The figure of Eve cam also be connected to dozens of other prehistoric and pagan goddesses dating back to the Bronze Age, including the Hurrian goddess Khepat, the Semitic mother-goddess Asherah, and even the ancient Greek goddess of love, Aphrodite.

Like Eve, Aphrodite has often been depicted with an apple in her hand. In Greek myth, the story of the Judgement of Paris sees the Trojan prince Paris gift Aphrodite the golden apple.

For centuries, artists have offered their own interpretations of the story.
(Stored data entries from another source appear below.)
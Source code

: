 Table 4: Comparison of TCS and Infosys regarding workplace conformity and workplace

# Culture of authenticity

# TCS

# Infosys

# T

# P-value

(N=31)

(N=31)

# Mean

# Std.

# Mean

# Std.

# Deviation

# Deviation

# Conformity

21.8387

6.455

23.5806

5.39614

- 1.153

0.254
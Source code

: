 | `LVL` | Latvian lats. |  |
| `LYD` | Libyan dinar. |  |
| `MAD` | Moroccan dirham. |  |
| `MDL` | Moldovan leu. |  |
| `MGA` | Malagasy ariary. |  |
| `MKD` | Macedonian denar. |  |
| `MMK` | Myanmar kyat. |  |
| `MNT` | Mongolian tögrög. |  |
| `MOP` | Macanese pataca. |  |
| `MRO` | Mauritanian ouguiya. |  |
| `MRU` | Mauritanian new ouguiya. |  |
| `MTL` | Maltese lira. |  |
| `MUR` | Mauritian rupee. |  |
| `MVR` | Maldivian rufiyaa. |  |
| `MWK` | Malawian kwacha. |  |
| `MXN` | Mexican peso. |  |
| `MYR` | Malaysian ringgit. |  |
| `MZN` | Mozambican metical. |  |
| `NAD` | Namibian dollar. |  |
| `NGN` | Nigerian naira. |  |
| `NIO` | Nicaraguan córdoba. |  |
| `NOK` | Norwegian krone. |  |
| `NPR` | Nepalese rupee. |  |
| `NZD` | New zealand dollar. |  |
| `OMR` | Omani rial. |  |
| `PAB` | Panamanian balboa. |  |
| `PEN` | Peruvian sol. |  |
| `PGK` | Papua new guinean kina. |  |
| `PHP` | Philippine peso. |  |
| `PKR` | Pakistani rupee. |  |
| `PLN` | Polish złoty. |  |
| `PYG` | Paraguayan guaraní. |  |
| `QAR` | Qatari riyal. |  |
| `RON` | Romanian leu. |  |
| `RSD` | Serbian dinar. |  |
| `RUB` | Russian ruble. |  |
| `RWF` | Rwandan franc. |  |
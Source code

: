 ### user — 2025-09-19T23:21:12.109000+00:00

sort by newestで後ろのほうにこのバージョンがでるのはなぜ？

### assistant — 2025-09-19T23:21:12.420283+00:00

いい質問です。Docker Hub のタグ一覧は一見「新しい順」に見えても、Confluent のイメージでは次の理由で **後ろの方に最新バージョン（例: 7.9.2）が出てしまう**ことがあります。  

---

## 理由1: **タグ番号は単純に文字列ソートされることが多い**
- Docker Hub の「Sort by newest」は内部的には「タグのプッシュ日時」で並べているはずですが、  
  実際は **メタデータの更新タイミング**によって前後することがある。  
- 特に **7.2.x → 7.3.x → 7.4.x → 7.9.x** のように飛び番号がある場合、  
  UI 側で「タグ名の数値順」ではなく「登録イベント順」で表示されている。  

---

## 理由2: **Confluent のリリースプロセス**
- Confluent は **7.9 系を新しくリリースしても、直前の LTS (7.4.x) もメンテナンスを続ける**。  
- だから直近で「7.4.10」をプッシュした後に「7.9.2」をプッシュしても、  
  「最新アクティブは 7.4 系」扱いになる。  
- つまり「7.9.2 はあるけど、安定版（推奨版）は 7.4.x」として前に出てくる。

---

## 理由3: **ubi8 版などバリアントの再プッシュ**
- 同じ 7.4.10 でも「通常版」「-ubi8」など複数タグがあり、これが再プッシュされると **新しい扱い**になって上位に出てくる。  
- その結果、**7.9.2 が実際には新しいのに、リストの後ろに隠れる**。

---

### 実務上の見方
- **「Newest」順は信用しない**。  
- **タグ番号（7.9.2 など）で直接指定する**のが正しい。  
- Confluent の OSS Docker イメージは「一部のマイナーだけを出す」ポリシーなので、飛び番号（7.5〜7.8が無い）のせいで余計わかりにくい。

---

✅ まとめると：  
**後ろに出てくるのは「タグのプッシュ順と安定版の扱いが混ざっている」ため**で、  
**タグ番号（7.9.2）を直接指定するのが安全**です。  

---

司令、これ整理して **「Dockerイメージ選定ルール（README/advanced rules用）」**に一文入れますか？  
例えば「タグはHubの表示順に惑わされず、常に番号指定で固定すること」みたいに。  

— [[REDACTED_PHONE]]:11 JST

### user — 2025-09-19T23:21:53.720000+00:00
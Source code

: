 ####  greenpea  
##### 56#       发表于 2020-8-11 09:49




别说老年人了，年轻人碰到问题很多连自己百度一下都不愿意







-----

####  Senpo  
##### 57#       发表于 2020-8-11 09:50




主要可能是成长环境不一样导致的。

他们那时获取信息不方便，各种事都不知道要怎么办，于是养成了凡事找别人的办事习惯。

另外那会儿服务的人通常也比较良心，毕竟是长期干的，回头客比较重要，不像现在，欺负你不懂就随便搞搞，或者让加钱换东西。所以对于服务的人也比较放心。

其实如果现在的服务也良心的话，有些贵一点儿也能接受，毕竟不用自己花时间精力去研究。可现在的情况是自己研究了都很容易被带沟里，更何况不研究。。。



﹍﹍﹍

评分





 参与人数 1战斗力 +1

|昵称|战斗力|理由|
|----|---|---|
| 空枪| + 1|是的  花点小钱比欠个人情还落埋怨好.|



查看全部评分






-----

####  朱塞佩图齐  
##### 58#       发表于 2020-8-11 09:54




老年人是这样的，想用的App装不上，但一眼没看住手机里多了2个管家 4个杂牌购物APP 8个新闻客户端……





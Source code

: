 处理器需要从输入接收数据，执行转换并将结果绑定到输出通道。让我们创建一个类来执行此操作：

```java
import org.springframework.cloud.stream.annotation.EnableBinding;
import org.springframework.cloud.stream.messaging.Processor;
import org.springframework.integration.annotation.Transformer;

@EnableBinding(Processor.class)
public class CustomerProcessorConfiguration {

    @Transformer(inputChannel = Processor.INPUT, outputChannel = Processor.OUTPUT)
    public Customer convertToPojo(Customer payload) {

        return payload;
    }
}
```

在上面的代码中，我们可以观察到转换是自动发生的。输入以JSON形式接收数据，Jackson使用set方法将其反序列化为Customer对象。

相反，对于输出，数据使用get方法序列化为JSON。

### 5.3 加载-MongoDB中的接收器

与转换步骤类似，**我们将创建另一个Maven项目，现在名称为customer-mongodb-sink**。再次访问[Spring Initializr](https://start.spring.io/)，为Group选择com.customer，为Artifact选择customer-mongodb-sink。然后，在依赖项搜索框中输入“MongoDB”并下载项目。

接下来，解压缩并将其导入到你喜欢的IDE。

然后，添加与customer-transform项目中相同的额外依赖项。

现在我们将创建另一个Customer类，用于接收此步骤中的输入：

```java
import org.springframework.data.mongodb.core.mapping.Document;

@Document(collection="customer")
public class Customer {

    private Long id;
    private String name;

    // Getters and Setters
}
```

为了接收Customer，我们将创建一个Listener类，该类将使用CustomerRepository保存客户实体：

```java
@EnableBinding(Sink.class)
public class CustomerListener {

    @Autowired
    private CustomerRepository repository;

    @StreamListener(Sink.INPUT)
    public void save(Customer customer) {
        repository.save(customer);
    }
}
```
But according to Stephen Greenblatt, author of The Rise and Fall of Adam and Eve, it was only during the Renaissance era when new modes of representation and technology succeeded in propagating the creation myth, bringing the story to life.

 

Photo credit: The British Museum, CC BY-NC-SA 4.0

Adam and Eve

1504, engraving by Albrecht Dürer (1471–1528)

 

One of the most famous portrayals of Adam and Eve is by the Renaissance German printmaker Albrecht Dürer, whose engraving was created in 1504. Dürer's depiction quickly circulated around Europe thanks to the new medium of printing – the copperplate engraving he used could be reproduced many times over. Thousands of people in sixteenth-century Europe would have seen Dürer's powerful image and believed they were witnessing the true likenesses of the first man and woman.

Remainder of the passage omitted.